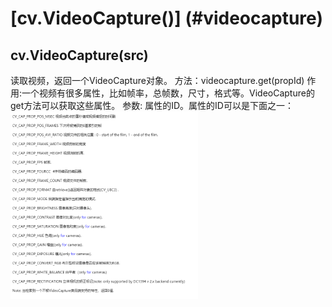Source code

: # [cv.VideoCapture()] (#videocapture)

<div id="videocapture"></div>

## cv.VideoCapture(src)
读取视频，返回一个VideoCapture对象。
方法：videocapture.get(propId)
作用:一个视频有很多属性，比如帧率，总帧数，尺寸，格式等。VideoCapture的get方法可以获取这些属性。
参数:
属性的ID。属性的ID可以是下面之一：<br>
<img src="https://github.com/czwinner/AI_NOTES/blob/master/opencv/pictures/VideoCapture_get_ID%E5%B1%9E%E6%80%A7.png" width=300px height=300px>
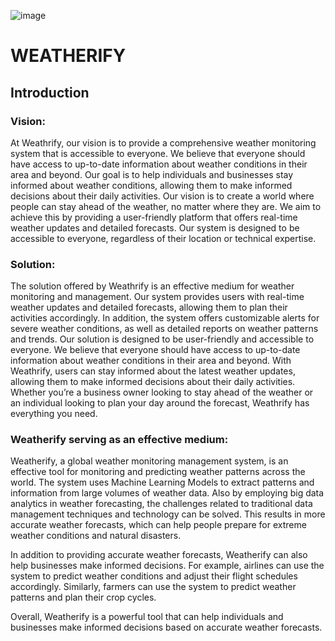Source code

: ![image](https://github.com/nakulm10/Weatherify/assets/107452581/01894383-7e94-40db-9351-5fd6d1ecb5d9)
# WEATHERIFY

## Introduction
### Vision: 
At Weathrify, our vision is to provide a comprehensive weather monitoring system that is accessible to everyone. We believe that everyone should have access to up-to-date information about weather conditions in their area and beyond. Our goal is to help individuals and businesses stay informed about weather conditions, allowing them to make informed decisions about their daily activities.
Our vision is to create a world where people can stay ahead of the weather, no matter where they are. We aim to achieve this by providing a user-friendly platform that offers real-time weather updates and detailed forecasts. Our system is designed to be accessible to everyone, regardless of their location or technical expertise.

### Solution: 
The solution offered by Weathrify is an effective medium for weather monitoring and management. Our system provides users with real-time weather updates and detailed forecasts, allowing them to plan their activities accordingly. In addition, the system offers customizable alerts for severe weather conditions, as well as detailed reports on weather patterns and trends.
Our solution is designed to be user-friendly and accessible to everyone. We believe that everyone should have access to up-to-date information about weather conditions in their area and beyond. With Weathrify, users can stay informed about the latest weather updates, allowing them to make informed decisions about their daily activities. Whether you’re a business owner looking to stay ahead of the weather or an individual looking to plan your day around the forecast, Weathrify has everything you need.

### Weatherify serving as an effective medium: 
Weatherify, a global weather monitoring management system, is an effective tool for monitoring and predicting weather patterns across the world. The system uses Machine Learning Models to extract patterns and information from large volumes of weather data. Also by employing big data analytics in weather forecasting, the challenges related to traditional data management techniques and technology can be solved. This results in more accurate weather forecasts, which can help people prepare for extreme weather conditions and natural disasters.

In addition to providing accurate weather forecasts, Weatherify can also help businesses make informed decisions. For example, airlines can use the system to predict weather conditions and adjust their flight schedules accordingly. Similarly, farmers can use the system to predict weather patterns and plan their crop cycles.
 
Overall, Weatherify is a powerful tool that can help individuals and businesses make informed decisions based on accurate weather forecasts.

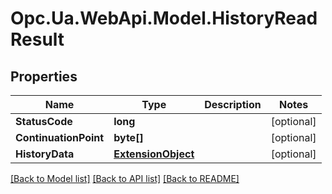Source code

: # Opc.Ua.WebApi.Model.HistoryReadResult

## Properties

Name | Type | Description | Notes
------------ | ------------- | ------------- | -------------
**StatusCode** | **long** |  | [optional] 
**ContinuationPoint** | **byte[]** |  | [optional] 
**HistoryData** | [**ExtensionObject**](ExtensionObject.md) |  | [optional] 

[[Back to Model list]](../README.md#documentation-for-models) [[Back to API list]](../README.md#documentation-for-api-endpoints) [[Back to README]](../README.md)

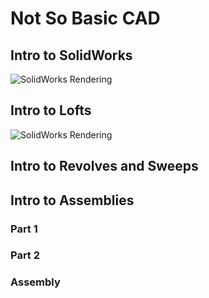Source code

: # Not So Basic CAD


## Intro to SolidWorks
![SolidWorks Rendering](http://www.simpleimageresizer.com/_uploads/photos/4396d8ff/Intro_to_Solidworks_photo_50.png)

## Intro to Lofts
![SolidWorks Rendering](https://lh5.googleusercontent.com/3nfvcuqbYcyEgf24aTQTiO298Ov_e3fcIdKIdWpjW3I379o5ZwWFByKu8VuA6hsRrt8sbJzGLb0-qAPeFP_MxkQiJwp_GCqFOBhqgNPvjLg9-JrTDT2tYZe6Cizh2RHFuJ-rSPxF)

## Intro to Revolves and Sweeps

## Intro to Assemblies
### Part 1
### Part 2
### Assembly
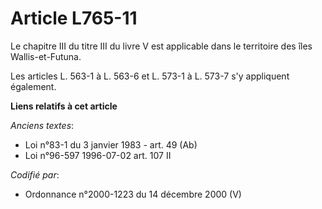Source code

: # Article L765-11

Le chapitre III du titre III du livre V est applicable dans le territoire des îles Wallis-et-Futuna.

Les articles L. 563-1 à L. 563-6 et L. 573-1 à L. 573-7 s'y appliquent également.

**Liens relatifs à cet article**

_Anciens textes_:

  - Loi n°83-1 du 3 janvier 1983 - art. 49 (Ab)
  - Loi n°96-597 1996-07-02 art. 107 II

_Codifié par_:

  - Ordonnance n°2000-1223 du 14 décembre 2000 (V)
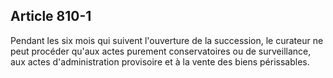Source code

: Article 810-1
----
Pendant les six mois qui suivent l'ouverture de la succession, le curateur ne
peut procéder qu'aux actes purement conservatoires ou de surveillance, aux actes
d'administration provisoire et à la vente des biens périssables.
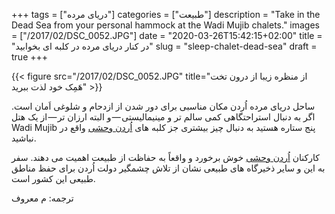 +++
tags = ["دریای مرده"]
categories = ["طبیعت"]
description = "Take in the Dead Sea from your personal hammock at the Wadi Mujib chalets."
images = ["/2017/02/DSC_0052.JPG"]
date = "2020-03-26T15:42:15+02:00"
title = "در کنار دریای مرده در کلبه ای بخوابید"
slug = "sleep-chalet-dead-sea"
draft = true
+++

{{< figure src="/2017/02/DSC_0052.JPG" title="از منظره زیبا از درون تخت هَمِک خود لذت ببرید" >}}

ساحل دریای مرده اُردن مکان مناسبی برای دور شدن از ازدحام و شلوغی اَمان است. اگر به دنبال استراحتگاهی کمی سالم تر و مینیمالیستی — و البته ارزان تر — از یک هتل پنج ستاره هستید به دنبال چیز بیشتری جز کلبه های [اُردن وحشی][1] واقع در <bdi dir="ltr">Wadi Mujib</bdi> نباشید.

<!--more-->

کارکنان [اُردن وحشی][2] خوش برخورد و واقعاً به حفاظت از طبیعت اهمیت می دهند. سفر به این و سایر ذخیرگاه های طبیعی نشان از تلاش چشمگیر دولت اُردن برای حفظ مناطق طبیعی این کشور است.

ترجمه: م معروف

[1]: https://wildjordan.com
[2]: https://www.rscn.org.jo
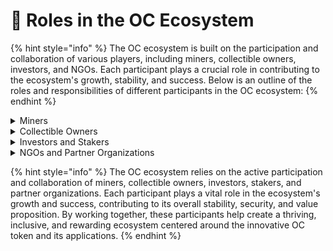 # 🍃 Roles in the OC Ecosystem

{% hint style="info" %}
The OC ecosystem is built on the participation and collaboration of various players, including miners, collectible owners, investors, and NGOs. Each participant plays a crucial role in contributing to the ecosystem's growth, stability, and success. Below is an outline of the roles and responsibilities of different participants in the OC ecosystem:
{% endhint %}

<details>

<summary>Miners</summary>

Miners form the backbone of the OC ecosystem, as they are responsible for mining OC tokens by participating in the proof-of-time concept. Their primary responsibilities include:

* Mining OC tokens from the mini-blocks attached to the main blocks
* Participating in the ranking process to determine the allocation of OC tokens to main blocks
* Contributing to the security and stability of the blockchain through their mining efforts
* Engaging with the community and participating in discussions and decision-making processes

Miners benefit from the OC ecosystem by earning OC tokens and having the opportunity to use them in various ways, such as staking, trading, and purchasing accelerators to enhance their mining experience.

</details>

<details>

<summary>Collectible Owners</summary>

Collectible owners play a significant role in the OC ecosystem by providing world-class collectibles, which serve as the foundation for the allocation of OC tokens in the main blocks. Their primary responsibilities include:

* Donating their valuable collectibles to the OC Project
* Participating in the community and engaging with other members
* Receiving a share of the OC tokens allocated to the main blocks based on their collectibles' rankings

Collectible owners benefit from the OC ecosystem by having their collectibles securely stored and appreciated in value, as well as potentially earning passive income from the OC tokens allocated to their main blocks.

</details>

<details>

<summary>Investors and Stakers</summary>

Investors and stakers contribute to the OC ecosystem by purchasing and holding OC tokens or staking them on main blocks. Their primary responsibilities include:

* Providing liquidity and stability to the OC token market
* Staking OC tokens on main blocks to participate in the ownership of world-class collectibles
* Participating in the community and engaging in decision-making processes related to the main blocks they have staked

Investors and stakers benefit from the OC ecosystem by potentially earning rewards from staking, appreciating the value of their OC tokens, and participating in the ownership of world-class collectibles.

</details>

<details>

<summary>NGOs and Partner Organizations</summary>

As mentioned in the previous section, NGOs and partner organizations play a vital role in expanding the reach and impact of the OC Project. Their primary responsibilities include:

* Collaborating with the OC Project to promote financial inclusion and equal opportunities
* Assisting in the implementation of the OC Project in underprivileged communities
* Coordinating joint initiatives and programs that further the OC Project's mission

NGOs and partner organizations benefit from the OC ecosystem by leveraging the project's resources and network to support their own objectives and missions, thereby contributing to a more inclusive and equitable world.

</details>

{% hint style="info" %}
The OC ecosystem relies on the active participation and collaboration of miners, collectible owners, investors, stakers, and partner organizations. Each participant plays a vital role in the ecosystem's growth and success, contributing to its overall stability, security, and value proposition. By working together, these participants help create a thriving, inclusive, and rewarding ecosystem centered around the innovative OC token and its applications.
{% endhint %}
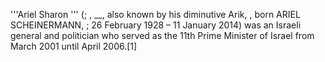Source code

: '''Ariel Sharon ''' (; , __, also known by his diminutive Arik, , born ARIEL SCHEINERMANN, ; 26 February 1928 – 11 January 2014) was an Israeli general and politician who served as the 11th Prime Minister of Israel from March 2001 until April 2006.[1]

·····

**Problem statement**
Each line from the start of the entries to the line holding "The solution offered" is to be given again exactly, both ends included, and each picture is to be left out.

**Solution below**
Source code

: # [cv.VideoCapture()] (#videocapture)

<div id="videocapture"></div>

## cv.VideoCapture(src)
读取视频，返回一个VideoCapture对象。
方法：videocapture.get(propId)
作用:一个视频有很多属性，比如帧率，总帧数，尺寸，格式等。VideoCapture的get方法可以获取这些属性。
参数:
属性的ID。属性的ID可以是下面之一：<br>
<img src="https://github.com/czwinner/AI_NOTES/blob/master/opencv/pictures/VideoCapture_get_ID%E5%B1%9E%E6%80%A7.png" width=300px height=300px>
Source code

: ![image](https://github.com/nakulm10/Weatherify/assets/107452581/01894383-7e94-40db-9351-5fd6d1ecb5d9)
# WEATHERIFY

## Introduction
### Vision: 
At Weathrify, our vision is to provide a comprehensive weather monitoring system that is accessible to everyone. We believe that everyone should have access to up-to-date information about weather conditions in their area and beyond. Our goal is to help individuals and businesses stay informed about weather conditions, allowing them to make informed decisions about their daily activities.
Our vision is to create a world where people can stay ahead of the weather, no matter where they are. We aim to achieve this by providing a user-friendly platform that offers real-time weather updates and detailed forecasts. Our system is designed to be accessible to everyone, regardless of their location or technical expertise.

### Solution: 
The solution offered by Weathrify is an effective medium for weather monitoring and management. Our system provides users with real-time weather updates and detailed forecasts, allowing them to plan their activities accordingly. In addition, the system offers customizable alerts for severe weather conditions, as well as detailed reports on weather patterns and trends.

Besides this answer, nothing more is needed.